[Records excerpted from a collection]
----------------------------------------

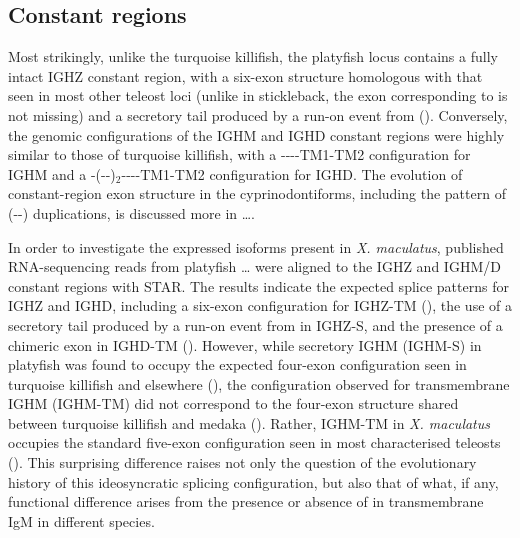 	
	\subsection{Constant regions}
	
	Most strikingly, unlike the turquoise killifish, the platyfish locus contains a fully intact IGHZ constant region, with a six-exon structure homologous with that seen in most other teleost loci (unlike in stickleback, the exon corresponding to  is not missing) and a secretory tail produced by a run-on event from  (). Conversely, the genomic configurations of the IGHM and IGHD constant regions were highly similar to those of turquoise killifish, with a {----TM1-TM2} configuration for IGHM and a {-(--)$_2$----TM1-TM2} configuration for IGHD. The evolution of constant-region exon structure in the cyprinodontiforms, including the pattern of (--) duplications, is discussed more in \dots .
	
	In order to investigate the expressed isoforms present in \textit{X. maculatus}, published RNA-sequencing reads from platyfish \dots %
	were aligned to the IGHZ and IGHM/D constant regions with STAR. %
	The results indicate the expected splice patterns for IGHZ and IGHD, including a six-exon configuration for IGHZ-TM (), the use of a  secretory tail produced by a run-on event from  in IGHZ-S, and the presence of a chimeric  exon in IGHD-TM (). However, while secretory IGHM (IGHM-S) in platyfish was found to occupy the expected four-exon configuration seen in turquoise killifish and elsewhere (), the configuration observed for transmembrane IGHM (IGHM-TM) did not correspond to the four-exon structure shared between turquoise killifish and medaka (). Rather, IGHM-TM in \textit{X. maculatus} occupies the standard five-exon configuration seen in most characterised teleosts (). This surprising difference raises not only the question of the evolutionary history of this ideosyncratic splicing configuration, but also that of what, if any, functional difference arises from the presence or absence of  in transmembrane IgM in different species. %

----------------------------------------

### TASK GOAL
Your answer must be an exact copy of the data above, minus its pictures.

### EXERCISE OUTPUT
	\subsection{Constant regions}
	
	Most strikingly, unlike the turquoise killifish, the platyfish locus contains a fully intact IGHZ constant region, with a six-exon structure homologous with that seen in most other teleost loci (unlike in stickleback, the exon corresponding to  is not missing) and a secretory tail produced by a run-on event from  (). Conversely, the genomic configurations of the IGHM and IGHD constant regions were highly similar to those of turquoise killifish, with a {----TM1-TM2} configuration for IGHM and a {-(--)$_2$----TM1-TM2} configuration for IGHD. The evolution of constant-region exon structure in the cyprinodontiforms, including the pattern of (--) duplications, is discussed more in \dots .
	
	In order to investigate the expressed isoforms present in \textit{X. maculatus}, published RNA-sequencing reads from platyfish \dots %
	were aligned to the IGHZ and IGHM/D constant regions with STAR. %
	The results indicate the expected splice patterns for IGHZ and IGHD, including a six-exon configuration for IGHZ-TM (), the use of a  secretory tail produced by a run-on event from  in IGHZ-S, and the presence of a chimeric  exon in IGHD-TM (). However, while secretory IGHM (IGHM-S) in platyfish was found to occupy the expected four-exon configuration seen in turquoise killifish and elsewhere (), the configuration observed for transmembrane IGHM (IGHM-TM) did not correspond to the four-exon structure shared between turquoise killifish and medaka (). Rather, IGHM-TM in \textit{X. maculatus} occupies the standard five-exon configuration seen in most characterised teleosts (). This surprising difference raises not only the question of the evolutionary history of this ideosyncratic splicing configuration, but also that of what, if any, functional difference arises from the presence or absence of  in transmembrane IgM in different species. %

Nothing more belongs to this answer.